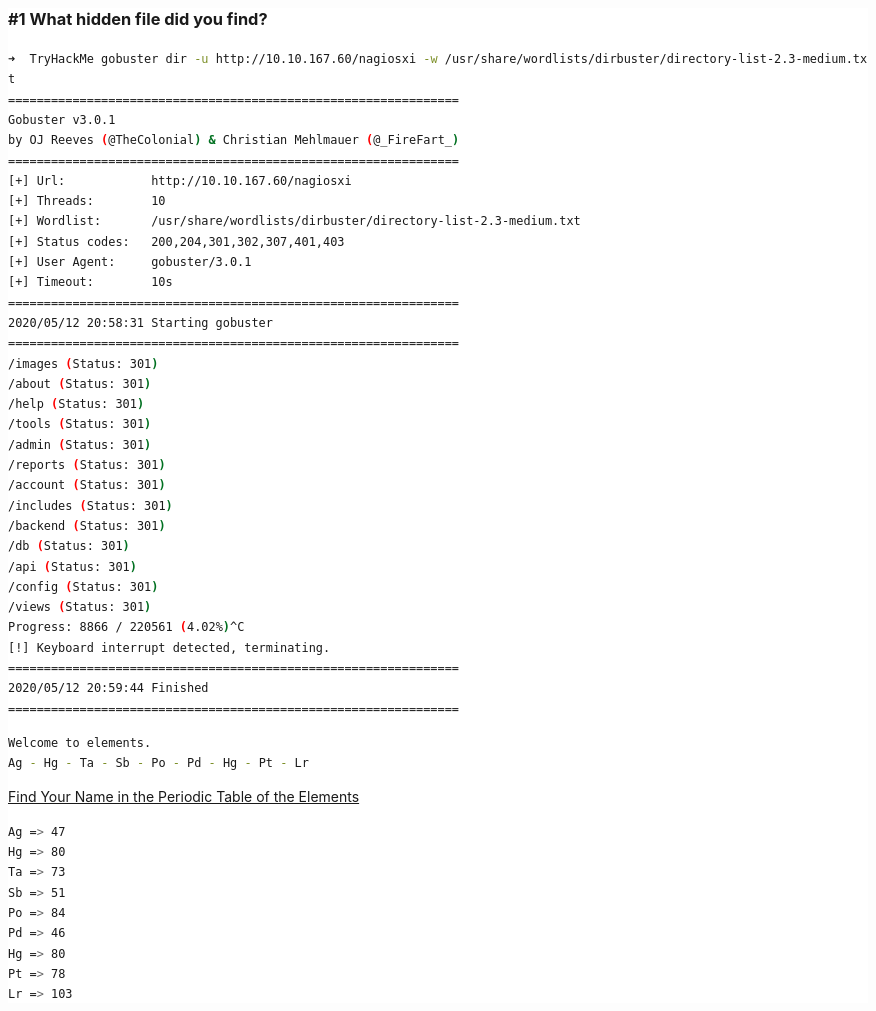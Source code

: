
 ```bash
```

### #1 What hidden file did you find?

```bash
➜  TryHackMe gobuster dir -u http://10.10.167.60/nagiosxi -w /usr/share/wordlists/dirbuster/directory-list-2.3-medium.txt
===============================================================
Gobuster v3.0.1
by OJ Reeves (@TheColonial) & Christian Mehlmauer (@_FireFart_)
===============================================================
[+] Url:            http://10.10.167.60/nagiosxi
[+] Threads:        10
[+] Wordlist:       /usr/share/wordlists/dirbuster/directory-list-2.3-medium.txt
[+] Status codes:   200,204,301,302,307,401,403
[+] User Agent:     gobuster/3.0.1
[+] Timeout:        10s
===============================================================
2020/05/12 20:58:31 Starting gobuster
===============================================================
/images (Status: 301)
/about (Status: 301)
/help (Status: 301)
/tools (Status: 301)
/admin (Status: 301)
/reports (Status: 301)
/account (Status: 301)
/includes (Status: 301)
/backend (Status: 301)
/db (Status: 301)
/api (Status: 301)
/config (Status: 301)
/views (Status: 301)
Progress: 8866 / 220561 (4.02%)^C
[!] Keyboard interrupt detected, terminating.
===============================================================
2020/05/12 20:59:44 Finished
===============================================================
```

```bash
Welcome to elements.
Ag - Hg - Ta - Sb - Po - Pd - Hg - Pt - Lr
```

[Find Your Name in the Periodic Table of the Elements](https://www.lmntology.com/)

```bash
Ag => 47
Hg => 80
Ta => 73
Sb => 51
Po => 84
Pd => 46
Hg => 80
Pt => 78
Lr => 103
```
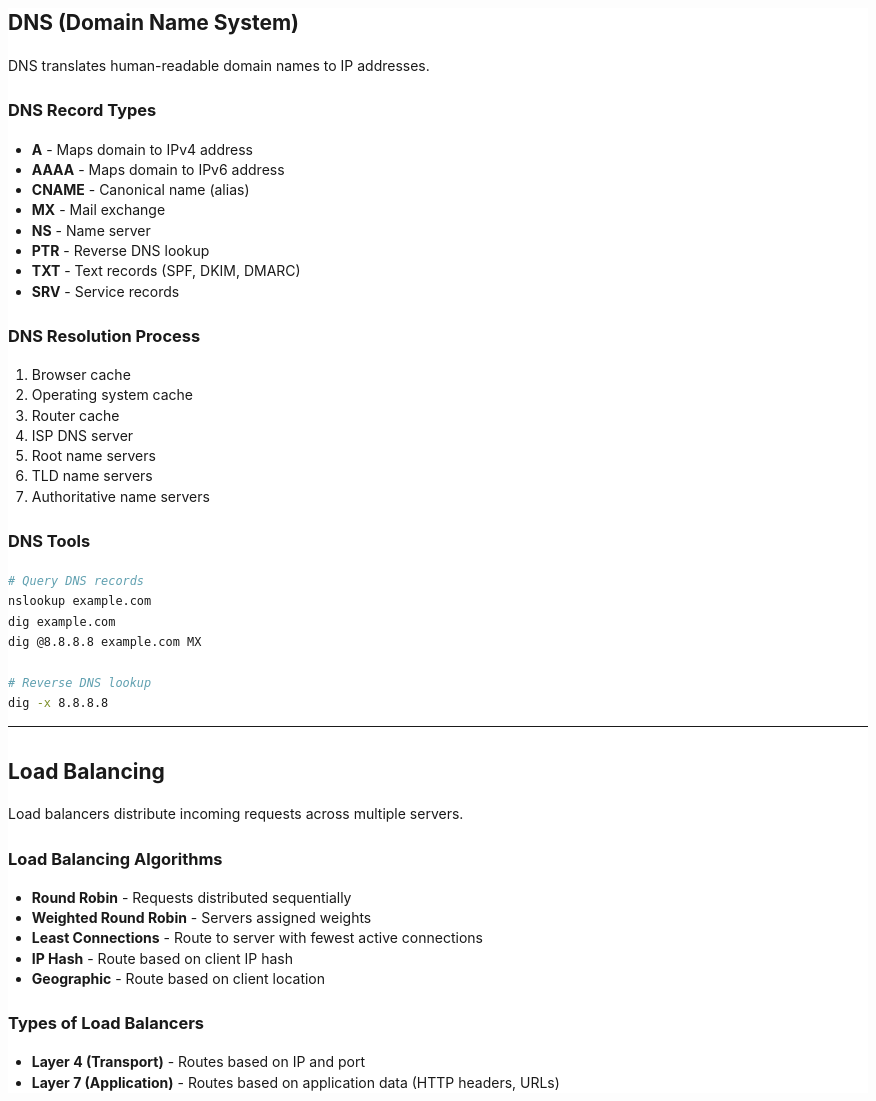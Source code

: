 ## DNS (Domain Name System)

DNS translates human-readable domain names to IP addresses.

### DNS Record Types
- **A** - Maps domain to IPv4 address
- **AAAA** - Maps domain to IPv6 address
- **CNAME** - Canonical name (alias)
- **MX** - Mail exchange
- **NS** - Name server
- **PTR** - Reverse DNS lookup
- **TXT** - Text records (SPF, DKIM, DMARC)
- **SRV** - Service records

### DNS Resolution Process
1. Browser cache
2. Operating system cache
3. Router cache
4. ISP DNS server
5. Root name servers
6. TLD name servers
7. Authoritative name servers

### DNS Tools
```bash
# Query DNS records
nslookup example.com
dig example.com
dig @8.8.8.8 example.com MX

# Reverse DNS lookup
dig -x 8.8.8.8
```

---

## Load Balancing

Load balancers distribute incoming requests across multiple servers.

### Load Balancing Algorithms
- **Round Robin** - Requests distributed sequentially
- **Weighted Round Robin** - Servers assigned weights
- **Least Connections** - Route to server with fewest active connections
- **IP Hash** - Route based on client IP hash
- **Geographic** - Route based on client location

### Types of Load Balancers
- **Layer 4 (Transport)** - Routes based on IP and port
- **Layer 7 (Application)** - Routes based on application data (HTTP headers, URLs)
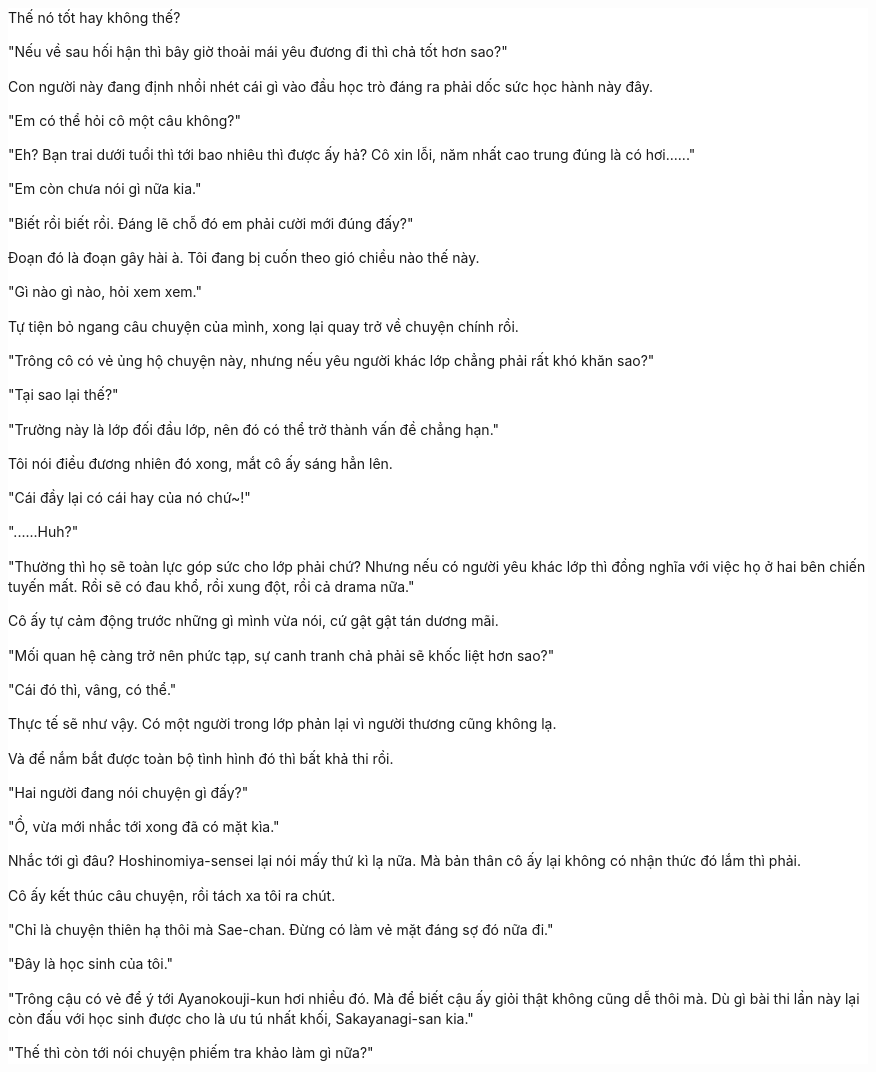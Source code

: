 Thế nó tốt hay không thế?

"Nếu về sau hối hận thì bây giờ thoải mái yêu đương đi thì chả tốt hơn sao?"

Con người này đang định nhồi nhét cái gì vào đầu học trò đáng ra phải dốc sức học hành này đây.

"Em có thể hỏi cô một câu không?"

"Eh? Bạn trai dưới tuổi thì tới bao nhiêu thì được ấy hả? Cô xin lỗi, năm nhất cao trung đúng là có hơi\...\..."

"Em còn chưa nói gì nữa kia."

"Biết rồi biết rồi. Đáng lẽ chỗ đó em phải cười mới đúng đấy?\"

Đoạn đó là đoạn gây hài à. Tôi đang bị cuốn theo gió chiều nào thế này.

"Gì nào gì nào, hỏi xem xem."

Tự tiện bỏ ngang câu chuyện của mình, xong lại quay trở về chuyện chính rồi.

"Trông cô có vẻ ủng hộ chuyện này, nhưng nếu yêu người khác lớp chẳng phải rất khó khăn sao?"

"Tại sao lại thế?"

"Trường này là lớp đối đầu lớp, nên đó có thể trở thành vấn đề chẳng hạn."

Tôi nói điều đương nhiên đó xong, mắt cô ấy sáng hẳn lên.

"Cái đầy lại có cái hay của nó chứ\~!"

"\...\...Huh?"

"Thường thì họ sẽ toàn lực góp sức cho lớp phải chứ? Nhưng nếu có người yêu khác lớp thì đồng nghĩa với việc họ ở hai bên chiến tuyến mất. Rồi sẽ có đau khổ, rồi xung đột, rồi cả drama nữa."

Cô ấy tự cảm động trước những gì mình vừa nói, cứ gật gật tán dương mãi.

"Mối quan hệ càng trở nên phức tạp, sự canh tranh chả phải sẽ khốc liệt hơn sao?"

"Cái đó thì, vâng, có thể."

Thực tế sẽ như vậy. Có một người trong lớp phản lại vì người thương cũng không lạ.

Và để nắm bắt được toàn bộ tình hình đó thì bất khả thi rồi.

"Hai người đang nói chuyện gì đấy?"

"Ồ, vừa mới nhắc tới xong đã có mặt kìa."

Nhắc tới gì đâu? Hoshinomiya-sensei lại nói mấy thứ kì lạ nữa. Mà bản thân cô ấy lại không có nhận thức đó lắm thì phải.

Cô ấy kết thúc câu chuyện, rồi tách xa tôi ra chút.

"Chỉ là chuyện thiên hạ thôi mà Sae-chan. Đừng có làm vẻ mặt đáng sợ đó nữa đi."

"Đây là học sinh của tôi."

"Trông cậu có vẻ để ý tới Ayanokouji-kun hơi nhiều đó. Mà để biết cậu ấy giỏi thật không cũng dễ thôi mà. Dù gì bài thi lần này lại còn đấu với học sinh được cho là ưu tú nhất khối, Sakayanagi-san kia."

"Thế thì còn tới nói chuyện phiếm tra khảo làm gì nữa?"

→ Requirement
The lines holding the word "Balancing" are the answer. Find them in the entries and copy them.

→ Finished task
## Load Balancing
### Load Balancing Algorithms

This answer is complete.